As a young man he served in a Cossack regiment as a Towarzysz and fought in battles against the Swedes (1626–1629). Under the command of Hetman Stanislaw Koniecpolski, he took part in the suppression of the Taras Fiedorowicz Cossack uprising in 1630–1631. He also participated in military campaigns against Moscow.

He was a bearer of the Lubicz coat of arms. In 1648, he became Chamberlain of the city of Poznań, and held the title of Castellan of Gniezno from 20 February 1659 to 18 August 1681. During that time, he was also the Castellan of Łęczyca from 1655 to 1659.

From 23 July to 17 August 1652 he was 74th Marshal of the Polish–Lithuanian Commonwealth. His term was cut short.

He was part of the "Obronie Złotej Wolności” movement (Defense of "Golden Liberty") that opposed the war plans of the deceased king Władysław IV Vasa.

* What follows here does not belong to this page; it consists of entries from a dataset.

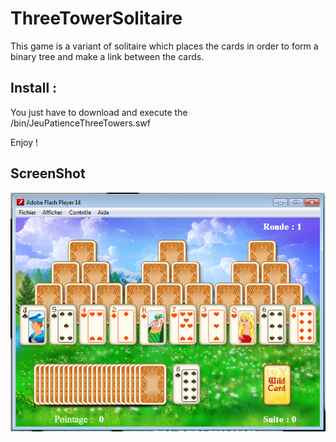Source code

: ThreeTowerSolitaire
===================
This game is a variant of solitaire which places the cards in order to form a binary tree
and make a link between the cards.

Install :
-------------------

You just have to download and execute the /bin/JeuPatienceThreeTowers.swf

Enjoy !

ScreenShot
----------
![Alt text](ScreenShots/Capture.PNG)
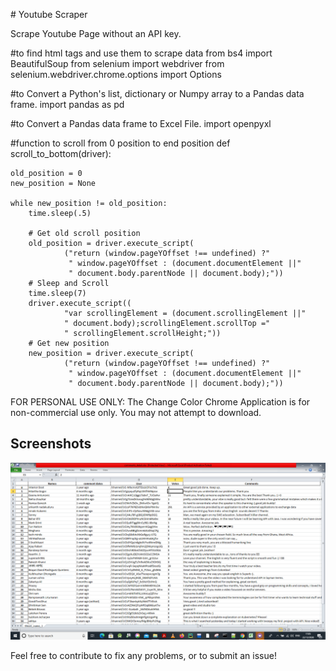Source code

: ﻿﻿# Youtube Scraper

Scrape Youtube Page without an API key. 

#to find html tags and use them to scrape data
from bs4 import BeautifulSoup 
from selenium import webdriver
from selenium.webdriver.chrome.options import Options

#to Convert a Python's list, dictionary or Numpy array to a Pandas data frame.
import pandas as pd 

#to Convert a Pandas data frame to Excel File.
import openpyxl



#function to scroll from 0 position to end position
def scroll_to_bottom(driver):

    old_position = 0
    new_position = None

    while new_position != old_position:
        time.sleep(.5)

        # Get old scroll position
        old_position = driver.execute_script(
                ("return (window.pageYOffset !== undefined) ?"
                 " window.pageYOffset : (document.documentElement ||"
                 " document.body.parentNode || document.body);"))
        # Sleep and Scroll
        time.sleep(7)
        driver.execute_script((
                "var scrollingElement = (document.scrollingElement ||"
                " document.body);scrollingElement.scrollTop ="
                " scrollingElement.scrollHeight;"))
        # Get new position
        new_position = driver.execute_script(
                ("return (window.pageYOffset !== undefined) ?"
                 " window.pageYOffset : (document.documentElement ||"
                 " document.body.parentNode || document.body);"))
				 
	
FOR PERSONAL USE ONLY: 
The Change Color Chrome Application is for non-commercial use only. You may not attempt to download.

## Screenshots

<img src="detail.PNG">

Feel free to contribute to fix any problems, or to submit an issue!
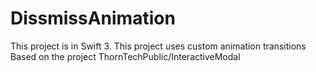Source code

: # DissmissAnimation
This project is in Swift 3. This project uses custom animation transitions
Based on the project ThornTechPublic/InteractiveModal
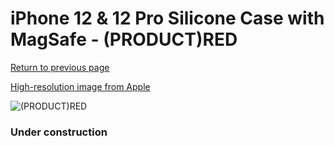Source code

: # iPhone 12 & 12 Pro Silicone Case with MagSafe - (PRODUCT)RED

[Return to previous page](/iphone_12)

[High-resolution image from Apple](https://store.storeimages.cdn-apple.com/8756/as-images.apple.com/is/MHL63?wid=4500&hei=4500&fmt=png)

<div style="width: 384px"><img src="/everysource/MHL63.png" alt="(PRODUCT)RED"></div>

### Under construction
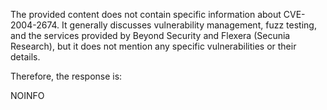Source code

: The provided content does not contain specific information about CVE-2004-2674. It generally discusses vulnerability management, fuzz testing, and the services provided by Beyond Security and Flexera (Secunia Research), but it does not mention any specific vulnerabilities or their details.

Therefore, the response is:

NOINFO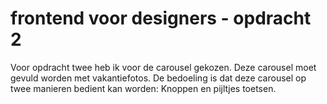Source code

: # frontend voor designers - opdracht 2

Voor opdracht twee heb ik voor de carousel gekozen. Deze carousel moet gevuld worden met vakantiefotos. De bedoeling is dat deze carousel op twee manieren bedient kan worden: Knoppen en pijltjes toetsen.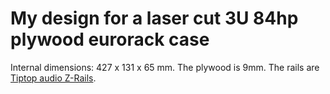 # My design for a laser cut 3U 84hp plywood eurorack case

Internal dimensions: 427 x 131 x 65 mm.
The plywood is 9mm.
The rails are [Tiptop audio Z-Rails](http://www.tiptopaudio.com/zrails.php).
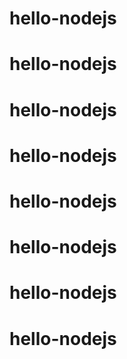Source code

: # hello-nodejs
# hello-nodejs
# hello-nodejs
# hello-nodejs
# hello-nodejs
# hello-nodejs
# hello-nodejs
# hello-nodejs
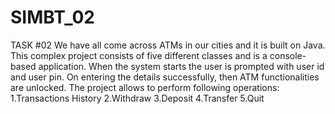 # SIMBT_02
TASK #02
We have all come across ATMs in our cities and it is
built on Java. This complex project consists of
five different classes and is a console-based
application. When the system starts the user is
prompted with user id and user pin. On entering
the details successfully, then ATM functionalities
are unlocked. The project allows to perform
following operations:
1.Transactions History
2.Withdraw
3.Deposit
4.Transfer
5.Quit

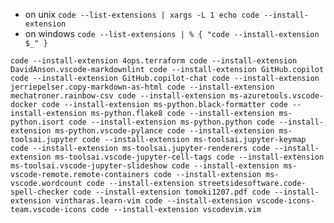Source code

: * on unix `code --list-extensions | xargs -L 1 echo code --install-extension`
* on windows `code --list-extensions | % { "code --install-extension $_" }`


`
code --install-extension 4ops.terraform
code --install-extension DavidAnson.vscode-markdownlint
code --install-extension GitHub.copilot
code --install-extension GitHub.copilot-chat
code --install-extension jerriepelser.copy-markdown-as-html
code --install-extension mechatroner.rainbow-csv
code --install-extension ms-azuretools.vscode-docker
code --install-extension ms-python.black-formatter
code --install-extension ms-python.flake8
code --install-extension ms-python.isort
code --install-extension ms-python.python
code --install-extension ms-python.vscode-pylance
code --install-extension ms-toolsai.jupyter
code --install-extension ms-toolsai.jupyter-keymap
code --install-extension ms-toolsai.jupyter-renderers
code --install-extension ms-toolsai.vscode-jupyter-cell-tags
code --install-extension ms-toolsai.vscode-jupyter-slideshow
code --install-extension ms-vscode-remote.remote-containers
code --install-extension ms-vscode.wordcount
code --install-extension streetsidesoftware.code-spell-checker
code --install-extension tomoki1207.pdf
code --install-extension vintharas.learn-vim
code --install-extension vscode-icons-team.vscode-icons
code --install-extension vscodevim.vim
`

Sielski supported equal rights for all subjects of the Polish–Lithuanian Commonwealth, including Cossacks.

During the Khmelnytsky Uprising, he was one of the most prominent members of the negotiations. The Sejm resolution of 22 July 1648 selected him, Adam Kisiel (Voivode of Bracław), Franciszek Dubrawski (Chamberlain of Przemyśl) and Teodor Obuchowicz (Chamberlain of Mazyr) to negotiate with Bohdan Khmelnytsky. The negotiations ended in failure in February 1649.

== The Deluge ==
Aleksander Sielski fought in the Second Northern War, a part of a series of wars known as The Deluge. During the Swedish invasion, Sielski remained faithful to King John II Casimir. At the end of September Sielski came to Nowy Sacz, where on 30 September 1655 he participated in the council of the senate, accompanied King John II Casimir on the way to Głogówek, where the procession arrived on 17 October. Sielski took part in the council of the Senate with the participation of the king in Krosno, continued in Lancut in January 1656.

Sielski was among the first senators to sign – with representatives of the army – an act to confederate the states of the crown to launch an offensive against the Swedes to defend Poland. At the end of January, Sielski, together with Stanislaw Witowski (Castellan of Sandomierz), was sent to help Stefan Czarniecki, in the organization of the winter expedition in Sandomierz and Lublin, with the task to mobilise armies of the Polish nobility with which to fight the Swedes.

In February Sielski fought in the Battle of Gołąb. In March Sielski met with the king in Lviv, and then accompanied him in a march to Warsaw, where he witnessed the surrender of Swedish Field Marshal Arvid Wittenberg. Arvid was imprisoned in Zamość where he later died in 1657. Sielski held the position of administrator of the treasury, tasked with raising funds to reorganize and pay the crown's army during the Battle of Warsaw.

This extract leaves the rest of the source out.